STUNner Tutorial

Media-plane mode: One to one video call with Kurento via STUNner

This tutorial demonstrates the media-plane deployment model of STUNner, that is, when WebRTC clients connect to each other via the Kurento media server deployed into Kubernetes. The media servers are exposed to clients via a STUNner gateway.

In this demo you will learn how to:

  • integrate a typical WebRTC application server with STUNner,
  • deploy the Kurento media server into Kubernetes,
  • use the STUNner authentication service to generate ICE configurations for clients,
  • configure STUNner to expose Kurento to clients, and
  • update the STUN/TURN credentials used by STUNner to improve security.

Installation

Prerequisites

The tutorial assumes a fresh STUNner installation; see the STUNner installation and configuration guide. Create a namespace called stunner if there is none. You need a WebRTC-compatible browser to run this tutorial. Basically any modern browser will do; we usually test our WebRTC applications with Firefox.

Setup

The tutorial has been adopted from the Kurento one-to-one video call tutorial, with minimal modifications to deploy it into Kubernetes and integrate it with STUNner. We will deploy a Node.js application server into Kubernetes for creating a browser-based two-party WebRTC video-calls, the Kurento media server for media exchange and, potentially, automatic audio/video transcoding, and configure STUNner to expose the Kurento server pool to clients.

STUNner media-plane deployment architecture

Application server

The application server implements a simple JSON/WebSocket API two browser clients can call to establish a two-party call. The caller and the callee will connect to each other via STUNner as the TURN server, using the Kurento media server to mediate audio/video calls.

As the first step, each client registers a unique username with the application server by sending a register message, which the server acknowledges in a registerResponse message. To start a call, the caller sets up a WebRTC PeerConnection, generates an SDP Offer, and sends it along to the application server in a call message. The application server rings the callee in an incomingCall message. If accepting the call, the callee sets up a WebRTC PeerConnection, generates an SDP Offer and sends it back the application server in an incomingCallResponse message.

At this point the application server has both party's SDP Offer, so the next step is to set up the media pipeline in Kurento and process the SDP Offers through the media server. This is done by opening a WebSocket connection to the URI ws://kms.default.svc.cluster.local:8888/kurento (this is set on the server's command line in the Deployment manifest): here, kms.default.svc.cluster.local is the DNS name assigned by Kubernetes to the kms service and Kurento listens on the TCP port 8888 for control connections.

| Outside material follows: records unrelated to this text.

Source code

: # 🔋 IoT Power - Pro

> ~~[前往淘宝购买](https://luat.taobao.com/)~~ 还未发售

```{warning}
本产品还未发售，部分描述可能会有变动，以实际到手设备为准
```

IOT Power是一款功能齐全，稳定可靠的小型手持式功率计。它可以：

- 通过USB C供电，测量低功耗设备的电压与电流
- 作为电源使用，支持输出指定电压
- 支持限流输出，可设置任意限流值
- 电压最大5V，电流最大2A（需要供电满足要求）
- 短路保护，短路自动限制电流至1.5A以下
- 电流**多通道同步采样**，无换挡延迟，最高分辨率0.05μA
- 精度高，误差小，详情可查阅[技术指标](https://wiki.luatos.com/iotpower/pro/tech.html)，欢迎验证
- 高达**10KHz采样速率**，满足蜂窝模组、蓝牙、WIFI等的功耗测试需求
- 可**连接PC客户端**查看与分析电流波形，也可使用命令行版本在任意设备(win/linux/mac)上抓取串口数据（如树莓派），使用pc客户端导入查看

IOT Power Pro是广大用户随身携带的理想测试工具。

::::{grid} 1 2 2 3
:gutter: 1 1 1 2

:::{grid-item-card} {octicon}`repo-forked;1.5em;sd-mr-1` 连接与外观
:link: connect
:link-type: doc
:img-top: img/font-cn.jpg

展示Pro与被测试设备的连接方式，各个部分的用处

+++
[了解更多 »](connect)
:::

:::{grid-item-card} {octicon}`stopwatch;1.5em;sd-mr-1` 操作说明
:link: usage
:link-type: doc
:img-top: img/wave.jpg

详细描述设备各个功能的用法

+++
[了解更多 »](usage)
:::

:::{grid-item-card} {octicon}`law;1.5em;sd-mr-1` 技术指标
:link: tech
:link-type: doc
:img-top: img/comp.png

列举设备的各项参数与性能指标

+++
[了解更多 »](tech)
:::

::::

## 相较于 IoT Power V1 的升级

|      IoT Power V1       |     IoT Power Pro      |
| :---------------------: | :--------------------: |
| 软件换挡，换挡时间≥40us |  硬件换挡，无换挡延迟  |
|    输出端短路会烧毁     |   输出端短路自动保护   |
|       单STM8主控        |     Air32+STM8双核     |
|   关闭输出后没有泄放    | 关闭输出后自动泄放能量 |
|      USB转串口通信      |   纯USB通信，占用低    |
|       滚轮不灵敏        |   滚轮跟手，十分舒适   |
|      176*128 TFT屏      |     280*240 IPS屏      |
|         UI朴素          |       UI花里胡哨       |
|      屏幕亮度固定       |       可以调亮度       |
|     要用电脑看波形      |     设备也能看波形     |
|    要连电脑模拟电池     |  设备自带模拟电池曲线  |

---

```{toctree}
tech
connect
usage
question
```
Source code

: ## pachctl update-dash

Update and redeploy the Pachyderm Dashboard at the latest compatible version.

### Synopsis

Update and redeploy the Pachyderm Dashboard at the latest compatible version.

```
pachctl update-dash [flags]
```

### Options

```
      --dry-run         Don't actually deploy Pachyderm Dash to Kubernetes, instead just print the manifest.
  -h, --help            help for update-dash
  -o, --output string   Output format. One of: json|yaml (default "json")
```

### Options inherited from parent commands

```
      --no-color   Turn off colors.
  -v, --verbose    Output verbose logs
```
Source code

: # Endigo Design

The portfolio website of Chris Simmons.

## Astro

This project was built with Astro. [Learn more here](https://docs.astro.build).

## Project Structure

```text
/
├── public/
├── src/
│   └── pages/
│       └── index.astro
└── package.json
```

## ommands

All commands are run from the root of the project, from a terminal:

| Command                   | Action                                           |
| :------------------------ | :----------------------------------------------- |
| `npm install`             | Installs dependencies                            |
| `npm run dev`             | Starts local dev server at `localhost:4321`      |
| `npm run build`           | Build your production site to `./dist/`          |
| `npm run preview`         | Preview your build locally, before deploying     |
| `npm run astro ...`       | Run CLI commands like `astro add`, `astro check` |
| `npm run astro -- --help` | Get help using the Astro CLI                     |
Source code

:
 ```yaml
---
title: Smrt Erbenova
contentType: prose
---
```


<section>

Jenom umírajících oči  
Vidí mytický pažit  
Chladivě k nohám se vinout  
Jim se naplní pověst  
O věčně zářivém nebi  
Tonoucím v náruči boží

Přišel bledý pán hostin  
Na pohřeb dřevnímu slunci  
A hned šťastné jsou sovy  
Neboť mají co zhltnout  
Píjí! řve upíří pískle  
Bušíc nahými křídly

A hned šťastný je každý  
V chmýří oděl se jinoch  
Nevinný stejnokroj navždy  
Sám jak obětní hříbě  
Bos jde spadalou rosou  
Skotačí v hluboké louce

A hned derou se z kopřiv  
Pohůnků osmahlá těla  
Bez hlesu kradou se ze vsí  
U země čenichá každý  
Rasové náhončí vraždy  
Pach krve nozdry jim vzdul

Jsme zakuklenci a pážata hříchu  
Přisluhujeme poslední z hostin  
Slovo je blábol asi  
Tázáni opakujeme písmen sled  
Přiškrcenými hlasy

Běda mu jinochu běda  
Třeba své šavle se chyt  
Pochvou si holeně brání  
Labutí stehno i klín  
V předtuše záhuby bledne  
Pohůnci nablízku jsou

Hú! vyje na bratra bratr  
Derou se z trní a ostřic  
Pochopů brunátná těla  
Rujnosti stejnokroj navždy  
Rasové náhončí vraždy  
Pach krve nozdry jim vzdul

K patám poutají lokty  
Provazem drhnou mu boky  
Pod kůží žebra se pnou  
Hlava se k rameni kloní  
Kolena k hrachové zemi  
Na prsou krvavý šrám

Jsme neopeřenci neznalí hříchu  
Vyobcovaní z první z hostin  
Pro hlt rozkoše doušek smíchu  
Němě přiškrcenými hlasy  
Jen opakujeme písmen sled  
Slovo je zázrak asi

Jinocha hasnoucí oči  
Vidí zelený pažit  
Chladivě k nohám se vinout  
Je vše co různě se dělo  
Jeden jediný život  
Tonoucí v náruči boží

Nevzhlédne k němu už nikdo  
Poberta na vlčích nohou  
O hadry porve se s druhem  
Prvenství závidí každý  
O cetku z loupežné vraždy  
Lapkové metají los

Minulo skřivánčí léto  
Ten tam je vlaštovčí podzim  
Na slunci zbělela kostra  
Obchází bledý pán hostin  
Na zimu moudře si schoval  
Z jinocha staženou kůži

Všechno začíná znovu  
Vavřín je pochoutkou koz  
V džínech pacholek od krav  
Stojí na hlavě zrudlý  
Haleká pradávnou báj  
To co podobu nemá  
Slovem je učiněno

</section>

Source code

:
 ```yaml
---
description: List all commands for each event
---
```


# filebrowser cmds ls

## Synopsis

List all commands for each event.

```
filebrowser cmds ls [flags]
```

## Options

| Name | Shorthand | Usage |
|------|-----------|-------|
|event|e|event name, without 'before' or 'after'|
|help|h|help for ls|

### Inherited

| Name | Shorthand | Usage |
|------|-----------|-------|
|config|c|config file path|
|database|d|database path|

Note that this call gets load-balanced through the Kubernetes CNI's service load-balancer so it will hit one random media server replica (if there are more). This ensures that new calls are distributed evenly across media servers.

The media server responds with an SDP Answer for both the callee and the caller, which the application server immediately sends back to the appropriate clients: the caller receives the SDP Answer in a callResponse message while the callee receives it in a startCommunication message. Meanwhile, the caller and the callee generate local ICE candidates and send them over to the application server, which forwards the candidates to Kurento. Kurento also generates a set of ICE candidates, these will be passed by the application server to the clients. Note that the media will flow between the clients and Kurento; the application server is there just to mediate the call setup. Once the ICE process connects, the caller and the callee start to exchange audio/video frames with Kurento via STUNner, until one of the parties sends a stop message to the application server to terminate the call. For more info on the application server protocol, consult the Kurento documentation.

In order to start the ICE conversation using STUNner as the STUN/TURN server, the browsers will need to learn an ICE server configuration from the application server with STUNner's external IP addresses/ports and STUN/TURN credentials. This must happen before the PeerConnection is created in the clients: once the PeerConnection is running we can no longer change the ICE configuration.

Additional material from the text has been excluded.